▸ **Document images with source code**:
======

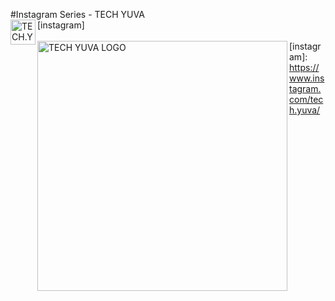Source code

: #Instagram Series - TECH YUVA 
<br />
<img align="left" alt="TECH.YUVA | Instagram" width="40px" src="https://cdn.jsdelivr.net/npm/simple-icons@v3/icons/instagram.svg" />[instagram]
<br /><br />
<img align="left" alt="TECH YUVA LOGO" width="400px" src="https://github.com/asrrocks/Instagram-Tech-Page-Series/blob/master/HTML/Day1/logo.png" />
[instagram]: https://www.instagram.com/tech.yuva/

======

Your task is to set down every entry exactly, leaving out any picture it contains.

Source code

: #Instagram Series - TECH YUVA 
<br />
<img align="left" alt="TECH.YUVA | Instagram" width="40px" src="https://cdn.jsdelivr.net/npm/simple-icons@v3/icons/instagram.svg" />[instagram]
<br /><br />
<img align="left" alt="TECH YUVA LOGO" width="400px" src="https://github.com/asrrocks/Instagram-Tech-Page-Series/blob/master/HTML/Day1/logo.png" />
[instagram]: https://www.instagram.com/tech.yuva/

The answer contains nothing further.